Sequentially Swapping Tokens: Further on Graph Classes

TL;DR

This paper extends the understanding of the Sequential Token Swapping problem by providing a polynomial-time algorithm for block-cactus graphs and establishing hardness results for other graph classes like grids and king's graphs.

Contribution

It introduces a polynomial-time algorithm for block-cactus graphs and presents tools for proving hardness on classes such as chordal and bipartite graphs.

Findings

Polynomial-time algorithm for block-cactus graphs

Hardness results for grids and king's graphs

Tools for showing computational hardness on restricted graph classes

Abstract

We study the following variant of the 15 puzzle.
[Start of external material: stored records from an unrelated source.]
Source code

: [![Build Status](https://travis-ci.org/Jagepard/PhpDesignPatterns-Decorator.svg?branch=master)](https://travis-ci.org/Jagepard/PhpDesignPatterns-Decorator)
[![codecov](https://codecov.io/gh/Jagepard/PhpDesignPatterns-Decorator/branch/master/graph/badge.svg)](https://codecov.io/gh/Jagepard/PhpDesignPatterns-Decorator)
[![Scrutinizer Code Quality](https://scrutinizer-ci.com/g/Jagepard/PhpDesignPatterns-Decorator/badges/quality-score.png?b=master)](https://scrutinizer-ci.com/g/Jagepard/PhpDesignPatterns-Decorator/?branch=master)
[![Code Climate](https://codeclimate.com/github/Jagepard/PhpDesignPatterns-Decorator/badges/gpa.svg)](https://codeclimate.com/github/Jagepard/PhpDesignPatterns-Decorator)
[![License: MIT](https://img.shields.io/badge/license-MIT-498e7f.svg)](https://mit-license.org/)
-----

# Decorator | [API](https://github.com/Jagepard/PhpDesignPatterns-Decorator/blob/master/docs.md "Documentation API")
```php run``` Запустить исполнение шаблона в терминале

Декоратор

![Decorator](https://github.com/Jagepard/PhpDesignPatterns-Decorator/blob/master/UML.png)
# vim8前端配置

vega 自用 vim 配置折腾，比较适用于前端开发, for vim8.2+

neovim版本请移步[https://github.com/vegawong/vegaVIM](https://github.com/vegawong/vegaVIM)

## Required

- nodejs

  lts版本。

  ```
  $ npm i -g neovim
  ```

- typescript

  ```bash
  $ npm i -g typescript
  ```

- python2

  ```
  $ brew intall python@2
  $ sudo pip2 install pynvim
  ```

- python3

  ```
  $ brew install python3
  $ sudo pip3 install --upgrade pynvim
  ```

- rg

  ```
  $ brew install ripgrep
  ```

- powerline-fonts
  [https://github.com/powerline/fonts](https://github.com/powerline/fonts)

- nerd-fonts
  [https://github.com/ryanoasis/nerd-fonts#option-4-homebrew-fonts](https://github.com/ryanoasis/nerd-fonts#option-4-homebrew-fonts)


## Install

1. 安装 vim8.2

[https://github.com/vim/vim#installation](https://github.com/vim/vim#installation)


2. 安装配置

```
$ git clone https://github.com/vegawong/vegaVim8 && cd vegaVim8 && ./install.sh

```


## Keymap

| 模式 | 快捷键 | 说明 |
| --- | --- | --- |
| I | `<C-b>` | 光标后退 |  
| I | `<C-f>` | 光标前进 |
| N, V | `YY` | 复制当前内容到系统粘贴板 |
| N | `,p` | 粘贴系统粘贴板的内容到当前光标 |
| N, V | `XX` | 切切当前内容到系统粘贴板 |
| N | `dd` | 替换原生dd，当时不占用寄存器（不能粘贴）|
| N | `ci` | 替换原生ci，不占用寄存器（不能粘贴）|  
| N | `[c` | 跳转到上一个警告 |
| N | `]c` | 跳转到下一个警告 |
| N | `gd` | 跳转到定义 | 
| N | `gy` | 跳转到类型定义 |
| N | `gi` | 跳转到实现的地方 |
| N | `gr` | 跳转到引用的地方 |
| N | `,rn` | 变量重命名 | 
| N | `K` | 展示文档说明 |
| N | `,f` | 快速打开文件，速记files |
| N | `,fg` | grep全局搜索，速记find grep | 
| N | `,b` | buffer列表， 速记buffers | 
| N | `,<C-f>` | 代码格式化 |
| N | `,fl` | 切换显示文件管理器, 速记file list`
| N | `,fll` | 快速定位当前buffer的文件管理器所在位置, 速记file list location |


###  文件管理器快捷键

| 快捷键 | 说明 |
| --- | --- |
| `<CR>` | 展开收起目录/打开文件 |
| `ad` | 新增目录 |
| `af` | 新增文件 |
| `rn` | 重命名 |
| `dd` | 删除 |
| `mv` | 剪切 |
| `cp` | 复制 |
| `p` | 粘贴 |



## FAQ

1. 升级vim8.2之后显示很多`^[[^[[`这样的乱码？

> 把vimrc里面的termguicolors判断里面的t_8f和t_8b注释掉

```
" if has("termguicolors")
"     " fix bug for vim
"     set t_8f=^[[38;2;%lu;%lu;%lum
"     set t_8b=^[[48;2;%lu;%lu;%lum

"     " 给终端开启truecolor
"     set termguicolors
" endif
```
Given a graph and two token placements on the vertices, we want to find a walk of the minimum length (if any exists) such that the sequence of token swappings along the walk obtains one of the given token placements from the other one. This problem was introduced as Sequential Token Swapping by Yamanaka et al. [JGAA 2019], who showed that the problem is intractable in general but polynomial-time solvable for trees, complete graphs, and cycles. In this paper, we present a polynomial-time algorithm for block-cactus graphs, which include all previously known cases. We also present general tools for showing the hardness of the problem on restricted graph classes such as chordal graphs and chordal bipartite graphs. We also show that the problem is hard on grids and king's graphs, which are the graphs corresponding to the 15 puzzle and its variant with relaxed moves.